By Alex Schadenberg, Executive Director, Euthanasia Prevention Coalition
Those who follow the Euthanasia Prevention Coalition (EPC) newsletters and blog will know that in June 2014 the Québec government legalized euthanasia, not assisted suicide in a manner that is similar to the Belgian euthanasia law, by claiming that lethal injection is a form of medical treatment.
Many Canadians remain confused about the Québec euthanasia law. Graeme Hamilton, the National Post's Québec corespondent, explained in his December 11th article what Québec's "Medical-aid-in-dying" law (Bill 52) actually says. Hamilton wrote:
Is it euthanasia or assisted suicide that Quebec has legalized?

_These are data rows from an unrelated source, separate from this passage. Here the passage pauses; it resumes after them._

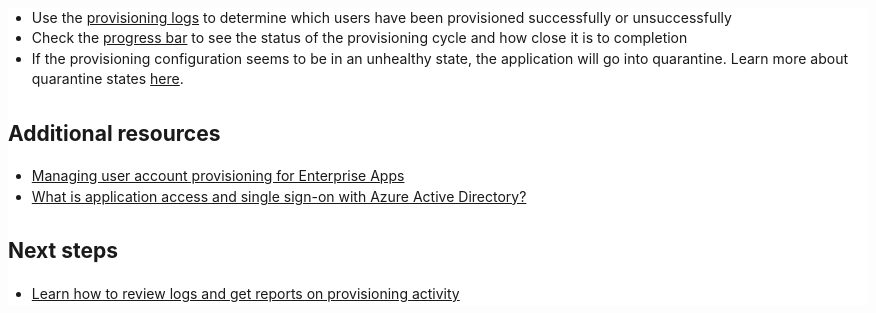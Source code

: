* Use the [provisioning logs](../reports-monitoring/concept-provisioning-logs.md) to determine which users have been provisioned successfully or unsuccessfully
* Check the [progress bar](../app-provisioning/application-provisioning-when-will-provisioning-finish-specific-user.md) to see the status of the provisioning cycle and how close it is to completion
* If the provisioning configuration seems to be in an unhealthy state, the application will go into quarantine. Learn more about quarantine states [here](../app-provisioning/application-provisioning-quarantine-status.md).  

## Additional resources

* [Managing user account provisioning for Enterprise Apps](../app-provisioning/configure-automatic-user-provisioning-portal.md)
* [What is application access and single sign-on with Azure Active Directory?](../manage-apps/what-is-single-sign-on.md)

## Next steps

* [Learn how to review logs and get reports on provisioning activity](../app-provisioning/check-status-user-account-provisioning.md)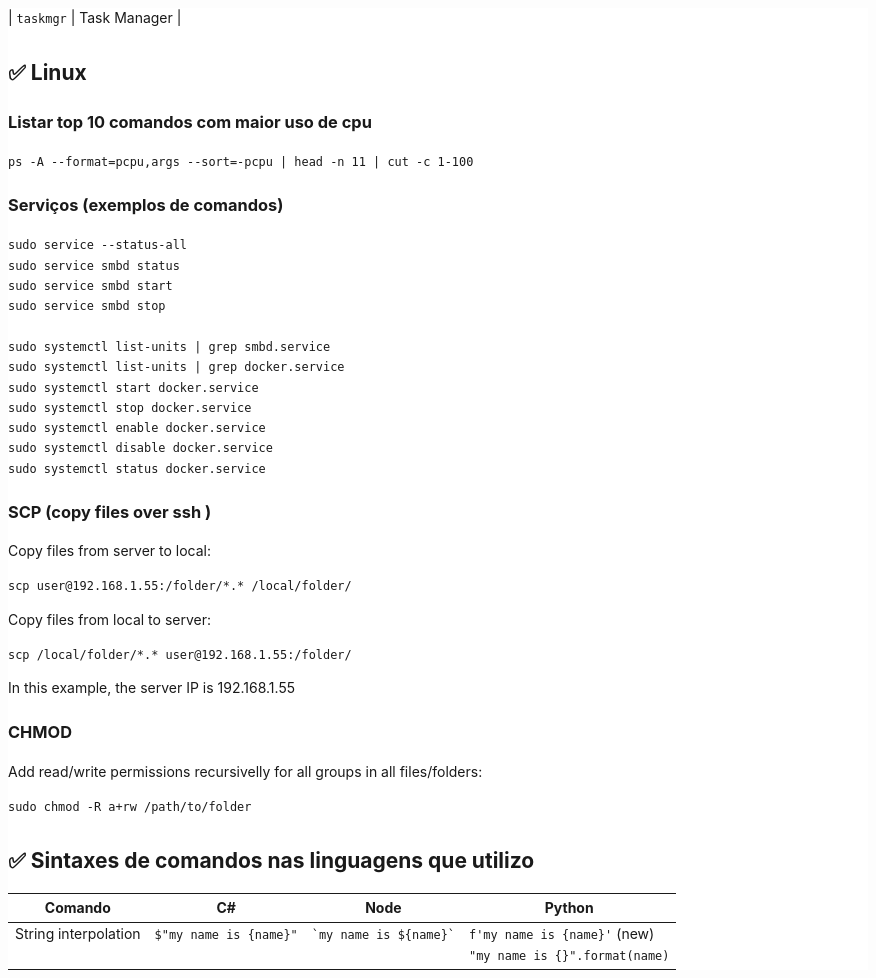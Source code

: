 | `taskmgr`         | Task Manager                                        |




## :white_check_mark: Linux

### Listar top 10 comandos com maior uso de cpu

```
ps -A --format=pcpu,args --sort=-pcpu | head -n 11 | cut -c 1-100
```

### Serviços (exemplos de comandos)

```
sudo service --status-all
sudo service smbd status
sudo service smbd start
sudo service smbd stop

sudo systemctl list-units | grep smbd.service
sudo systemctl list-units | grep docker.service
sudo systemctl start docker.service
sudo systemctl stop docker.service
sudo systemctl enable docker.service
sudo systemctl disable docker.service
sudo systemctl status docker.service
```

### SCP (copy files over ssh )

Copy files from server to local:
```
scp user@192.168.1.55:/folder/*.* /local/folder/
```

Copy files from local to server:
```
scp /local/folder/*.* user@192.168.1.55:/folder/ 
```
In this example, the server IP is 192.168.1.55

### CHMOD

Add read/write permissions recursivelly for all groups in all files/folders:

```
sudo chmod -R a+rw /path/to/folder
```

## :white_check_mark: Sintaxes de comandos nas linguagens que utilizo

| Comando           | C#                      | Node                    | Python                  |
|------------------|-------------------------|-------------------------|-------------------------|
| String interpolation | `$"my name is {name}"` | `` `my name is ${name}` `` | `f'my name is {name}'` (new)<br> `"my name is {}".format(name)` |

Under the Quebec law, physicians will administer lethal injections to consenting patients. Quebec calls this “medical aid in dying,” but it is more commonly known as euthanasia. Assisted suicide, which is currently legal in three American states, occurs when a physician provides a patient with lethal medication that the patient uses to end his or her own life. Quebec considered but rejected the legalization of assisted suicide, concluding that it was preferable to have the physician administer the medication.
How might a federal law differ from what Quebec has done?
Ottawa has been spurred to action by last February’s Supreme Court of Canada ruling, which invalidated the Criminal Code prohibition of physician-assisted death. The high court gave the federal government and provinces one year to come up with new legislation, but Ottawa has requested a six-month extension and it has not indicated whether it will opt for euthanasia or assisted suicide.
Clarification: The dangerous Supreme Court decision struck down Canada's assisted suicide law (Section 241b of the Criminal Code) and offered limited reasons as to when euthanasia could be legal.
On December 4, Canada's federal government requested a six-month extension to enable them to legislate on the issues of euthanasia and assisted suicide.
EPC intervened in the Carter case at all levels and has submitted its legal analysis to the Supreme Court whereby EPC agrees with the six-month extension and we oppose the request by the Québec government that they be exempt from the six-month extension.